Cette nouvelle législation intervient dans un contexte marqué par l’augmentation des cyberattaques et la sophistication croissante des menaces numériques. Elle vise à mieux protéger les réseaux et systèmes d’information dont le fonctionnement est considéré comme essentiel à l’activité économique, administrative et stratégique du pays.

Le texte impose notamment aux exploitants d’Infrastructures d’Information Critiques de respecter des exigences renforcées en matière de sécurité informatique. Ces obligations seront suivies par les autorités compétentes, notamment l’Autorité nationale de Cybersécurité.

Des obligations et des sanctions

La loi prévoit également un encadrement des produits et services liés à la cybersécurité. Un dispositif de sanctions administratives et pénales est prévu afin de garantir le respect des nouvelles obligations par les acteurs concernés.

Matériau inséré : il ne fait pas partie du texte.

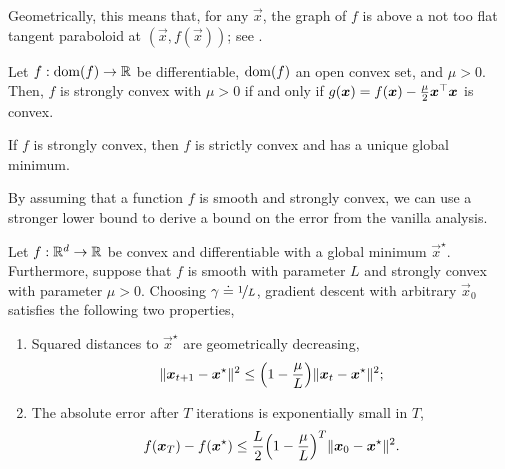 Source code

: Geometrically, this means that, for any $\vec{x}$, the graph of $f$ is above a not too flat tangent
paraboloid at $(\vec{x},f(\vec{x}))$; see .

\begin{lemma}
    Let $f: \mathrm{dom}(f) \to \mathbb{R}$ be differentiable, $\mathrm{dom}(f)$ an open convex set, and $\mu > 0$. Then, $f$
    is strongly convex with $\mu > 0$ if and only if $g(\bm{x}) = f(\bm{x}) - \frac{\mu}{2}
        \bm{x}^\top \bm{x}$ is convex.
\end{lemma}

\begin{lemma}
    If $f$ is strongly convex, then $f$ is strictly convex and has a unique global minimum.
\end{lemma}

By assuming that a function $f$ is smooth and strongly convex, we can use a stronger lower bound to
derive a bound on the error from the vanilla analysis.

\begin{theorem}
    Let $f: \mathbb{R}^d \to \mathbb{R}$ be convex and differentiable with a global minimum $\vec{x}^\star$.
    Furthermore, suppose that $f$ is smooth with parameter $L$ and strongly convex with parameter
    $\mu > 0$. Choosing $\gamma \doteq \nicefrac{1}{L}$, gradient descent with arbitrary $\vec{x}_0$
    satisfies the following two properties,
    \begin{enumerate}
        \item Squared distances to $\vec{x}^\star$ are geometrically decreasing, \[
                  \|\vec{x}_{t+1} - \vec{x}^\star\|^2 \leq \lft( 1-\frac{\mu}{L} \rgt) \|\vec{x}_t-\vec{x}^\star\|^2;
              \]
        \item The absolute error after $T$ iterations is exponentially small in $T$, \[
                  f(\vec{x}_T) - f(\vec{x}^\star) \leq \frac{L}{2} \lft( 1-\frac{\mu}{L} \rgt)^T \|\vec{x}_0 - \vec{x}^\star\|^2.
              \]
    \end{enumerate}
\end{theorem}

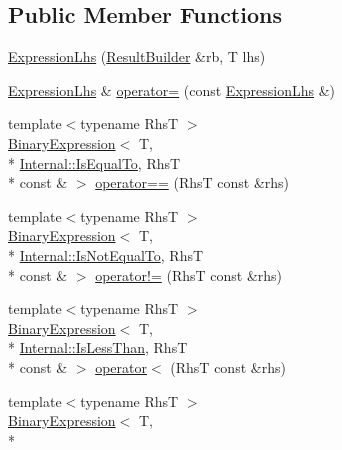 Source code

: \subsection*{Public Member Functions}
\begin{DoxyCompactItemize}
\item 
\hyperlink{classCatch_1_1ExpressionLhs_aa829588def6146a94fb75de9c4cc482a}{Expression\-Lhs} (\hyperlink{classCatch_1_1ResultBuilder}{Result\-Builder} \&rb, T lhs)
\item 
\hyperlink{classCatch_1_1ExpressionLhs}{Expression\-Lhs} \& \hyperlink{classCatch_1_1ExpressionLhs_a60d50fe8adcaabcb7c93747ddbae5993}{operator=} (const \hyperlink{classCatch_1_1ExpressionLhs}{Expression\-Lhs} \&)
\item 
{\footnotesize template$<$typename Rhs\-T $>$ }\\\hyperlink{classCatch_1_1BinaryExpression}{Binary\-Expression}$<$ T, \\*
\hyperlink{namespaceCatch_1_1Internal_ae3f96598a7858155750bf38e7295d83ea30e0accba6ec8384f4383b04dd2a6a9e}{Internal\-::\-Is\-Equal\-To}, Rhs\-T \\*
const \& $>$ \hyperlink{classCatch_1_1ExpressionLhs_abebe4afc079c91ae548ab8fdba6c77f2}{operator==} (Rhs\-T const \&rhs)
\item 
{\footnotesize template$<$typename Rhs\-T $>$ }\\\hyperlink{classCatch_1_1BinaryExpression}{Binary\-Expression}$<$ T, \\*
\hyperlink{namespaceCatch_1_1Internal_ae3f96598a7858155750bf38e7295d83ea1e1699cf7d3dbee0908f1a123da2456d}{Internal\-::\-Is\-Not\-Equal\-To}, Rhs\-T \\*
const \& $>$ \hyperlink{classCatch_1_1ExpressionLhs_a3bc08bb2b9c27678e2628faa73645144}{operator!=} (Rhs\-T const \&rhs)
\item 
{\footnotesize template$<$typename Rhs\-T $>$ }\\\hyperlink{classCatch_1_1BinaryExpression}{Binary\-Expression}$<$ T, \\*
\hyperlink{namespaceCatch_1_1Internal_ae3f96598a7858155750bf38e7295d83eabbbfc41706595e50acbefa8408004b93}{Internal\-::\-Is\-Less\-Than}, Rhs\-T \\*
const \& $>$ \hyperlink{classCatch_1_1ExpressionLhs_a919c48e52ff1be5f7329920d4da8e92f}{operator$<$} (Rhs\-T const \&rhs)
\item 
{\footnotesize template$<$typename Rhs\-T $>$ }\\\hyperlink{classCatch_1_1BinaryExpression}{Binary\-Expression}$<$ T, \\*

\end{DoxyCompactItemize}
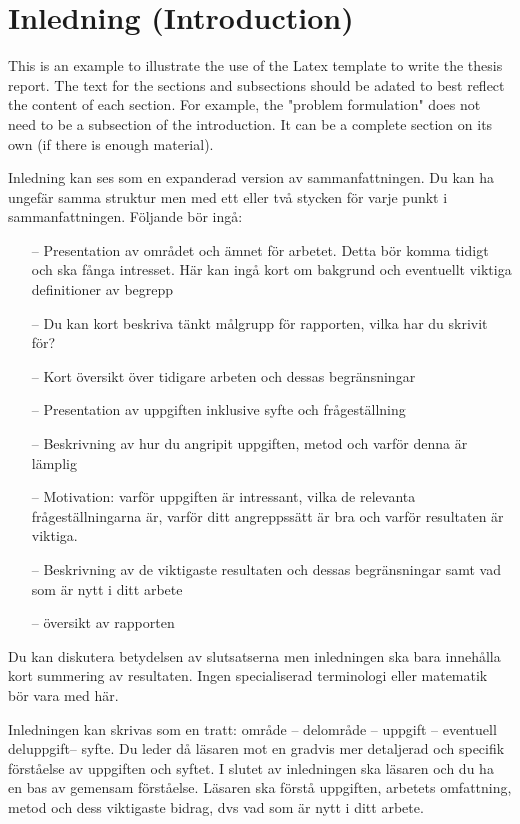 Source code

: \section{Inledning (Introduction)}
\label{sec:intro}

This is an example to illustrate the use of the Latex template to write the thesis report. The text for the sections and subsections should be adated to best reflect the content of each section. For example, the "problem formulation" does not need to be a subsection of the introduction. It can be a complete
section on its own (if there is enough material). 

Inledning kan ses som en expanderad version av sammanfattningen. Du kan ha ungefär samma struktur men med ett eller två stycken för varje punkt i sammanfattningen. Följande bör ingå:
\begin{itemize}
\item[--]	Presentation av området och ämnet för arbetet. Detta bör komma tidigt och ska fånga intresset. Här kan ingå kort om bakgrund och eventuellt viktiga definitioner av begrepp
\item[--]	Du kan kort beskriva tänkt målgrupp för rapporten, vilka har du skrivit för?
\item[--]	Kort översikt över tidigare arbeten och dessas begränsningar 
\item[--]	Presentation av uppgiften inklusive syfte och frågeställning
\item[--]	Beskrivning av hur du angripit uppgiften, metod och varför denna är lämplig
\item[--]	Motivation: varför uppgiften är intressant, vilka de relevanta frågeställningarna är, varför ditt angreppssätt är bra och varför resultaten är viktiga.
\item[--]	Beskrivning av de viktigaste resultaten och dessas begränsningar samt vad som är nytt i ditt arbete
\item[--]	översikt av rapporten
\end{itemize}

Du kan diskutera betydelsen av slutsatserna men inledningen ska bara innehålla kort summering av resultaten. Ingen specialiserad terminologi eller matematik bör vara med här. 

Inledningen kan skrivas som en tratt: område – delområde – uppgift – eventuell deluppgift– syfte. Du leder då läsaren mot en gradvis mer detaljerad och specifik förståelse av uppgiften och syftet. I slutet av inledningen ska läsaren och du ha en bas av gemensam förståelse. Läsaren ska förstå uppgiften, arbetets omfattning, metod och dess viktigaste bidrag, dvs vad som är nytt i ditt arbete. 


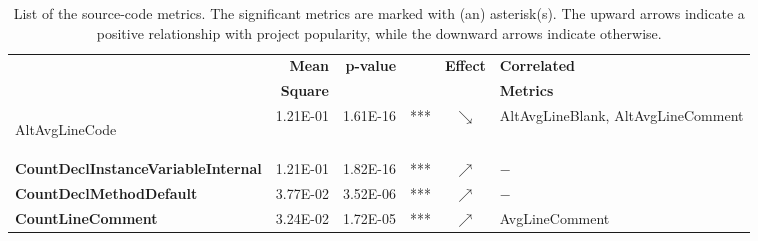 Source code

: \begin{sidewaystable}
	\scriptsize
	\tabcolsep=0.1cm
\centering
\caption{List of the source-code metrics. The significant metrics are marked with (an) asterisk(s). The upward arrows indicate a positive relationship with project popularity, while the downward arrows indicate otherwise.}
\label{table:RQ3}
	\begin{tabularx}{\columnwidth}{>{\bfseries}lrrlcl}
	\toprule
	\multirow{2}{*}{Metric} & \textbf{Mean}  & \multirow{2}{*}{\textbf{p-value}}  &     & \multirow{2}{*}{\textbf{Effect}}     &\textbf{Correlated}\\
	&\textbf{Square}&& &&\textbf{Metrics} \\
	\midrule	\midrule
	
AltAvgLineCode                             & 1.21E-01 & 1.61E-16 & *** & $\searrow$ & AltAvgLineBlank, AltAvgLineComment                                                                                                                                                                                                                                                                                                                              \\
CountDeclInstanceVariableInternal & 1.21E-01 & 1.82E-16
 & *** & $\nearrow$ &             $-$                                                                                                                                                                                                                                                                                                                                                     \\
CountDeclMethodDefault & 3.77E-02 & 3.52E-06
 & *** & $\nearrow$ &               $-$                                                                                                                                                                                                                                                                                                                                                   \\
CountLineComment & 3.24E-02 & 1.72E-05
 & *** & $\nearrow$ & AvgLineComment                                                                                                                                                                                                                                                                                                                                                  \\

\end{tabularx}
\end{sidewaystable}
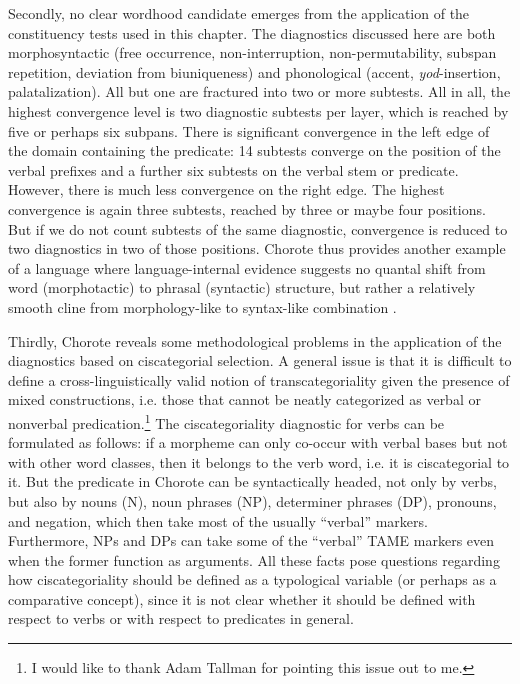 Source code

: \documentclass[output=paper]{langscibook}
\begin{document}
Secondly, no clear wordhood candidate emerges from the application of the constituency tests used in this chapter. The diagnostics discussed here are both morphosyntactic (free occurrence, non-interruption, non-permutability, subspan repetition, deviation from biuniqueness) and phonological (accent, \textit{yod}-insertion, palatalization). All but one are fractured into two or more subtests. All in all, the highest convergence level is two diagnostic subtests per layer, which is reached by five or perhaps six subpans. There is significant convergence in the left edge of the domain containing the predicate: 14 subtests converge on the position of the verbal prefixes and a further six subtests on the verbal stem or predicate. However, there is much less convergence on the right edge. The highest convergence is again three subtests, reached by three or maybe four positions. But if we do not count subtests of the same diagnostic, convergence is reduced to two diagnostics in two of those positions. Chorote thus provides another example of a language where language-internal evidence suggests no quantal shift from word (morphotactic) to phrasal (syntactic) structure, but rather a relatively smooth cline from morphology-like to syntax-like combination \citep{Tallman2021}.

Thirdly, Chorote reveals some methodological problems in the application of the diagnostics based on ciscategorial selection. A general issue is that it is difficult to define a cross-linguistically valid notion of transcategoriality given the presence of mixed constructions, i.e. those that cannot be neatly categorized as verbal or nonverbal predication.\footnote{I would like to thank Adam  Tallman for pointing this issue out to me.} The ciscategoriality diagnostic for verbs can be formulated as follows: if a morpheme can only co-occur with verbal bases but not with other word classes, then it belongs to the verb word, i.e. it is ciscategorial to it. But the predicate in Chorote can be syntactically headed, not only by verbs, but also by nouns (N), noun phrases (NP), determiner phrases (DP), pronouns, and negation, which then take most of the usually ``verbal'' markers. Furthermore, NPs and DPs can take some of the ``verbal'' TAME markers even when the former function as arguments. All these facts pose questions regarding how ciscategoriality should be defined as a typological variable (or perhaps as a comparative concept), since it is not clear whether it should be defined with respect to verbs or with respect to predicates in general.
\end{document}
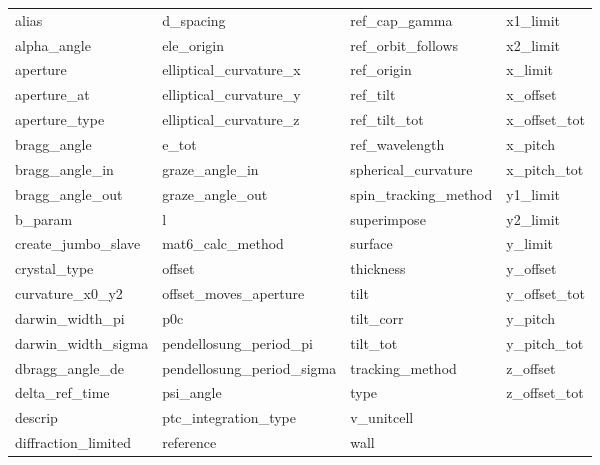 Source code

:  \begin{tabular}{llll} \toprule
alias                       & d_spacing                   & ref_cap_gamma               & x1_limit                    \\
alpha_angle                 & ele_origin                  & ref_orbit_follows           & x2_limit                    \\
aperture                    & elliptical_curvature_x      & ref_origin                  & x_limit                     \\
aperture_at                 & elliptical_curvature_y      & ref_tilt                    & x_offset                    \\
aperture_type               & elliptical_curvature_z      & ref_tilt_tot                & x_offset_tot                \\
bragg_angle                 & e_tot                       & ref_wavelength              & x_pitch                     \\
bragg_angle_in              & graze_angle_in              & spherical_curvature         & x_pitch_tot                 \\
bragg_angle_out             & graze_angle_out             & spin_tracking_method        & y1_limit                    \\
b_param                     & l                           & superimpose                 & y2_limit                    \\
create_jumbo_slave          & mat6_calc_method            & surface                     & y_limit                     \\
crystal_type                & offset                      & thickness                   & y_offset                    \\
curvature_x0_y2             & offset_moves_aperture       & tilt                        & y_offset_tot                \\
darwin_width_pi             & p0c                         & tilt_corr                   & y_pitch                     \\
darwin_width_sigma          & pendellosung_period_pi      & tilt_tot                    & y_pitch_tot                 \\
dbragg_angle_de             & pendellosung_period_sigma   & tracking_method             & z_offset                    \\
delta_ref_time              & psi_angle                   & type                        & z_offset_tot                \\
descrip                     & ptc_integration_type        & v_unitcell                  &                             \\
diffraction_limited         & reference                   & wall                        &                             \\
 \bottomrule
 \end{tabular}
 \vfill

Le champ d’application du texte pourra, dans certaines conditions, s’étendre à des services numériques accessibles depuis le Sénégal mais exploités à partir d’infrastructures situées à l’étranger, conformément aux dispositions réglementaires ou aux accords internationaux.

Renforcer la souveraineté numérique

À travers cette réforme, le Sénégal cherche à consolider la sécurité de ses infrastructures numériques les plus sensibles et à améliorer sa capacité de prévention et de réaction face aux cybermenaces.

L’enjeu est également stratégique : protéger les infrastructures critiques revient à préserver la continuité des services essentiels, les données sensibles et les intérêts fondamentaux de l’État dans un environnement numérique de plus en plus exposé.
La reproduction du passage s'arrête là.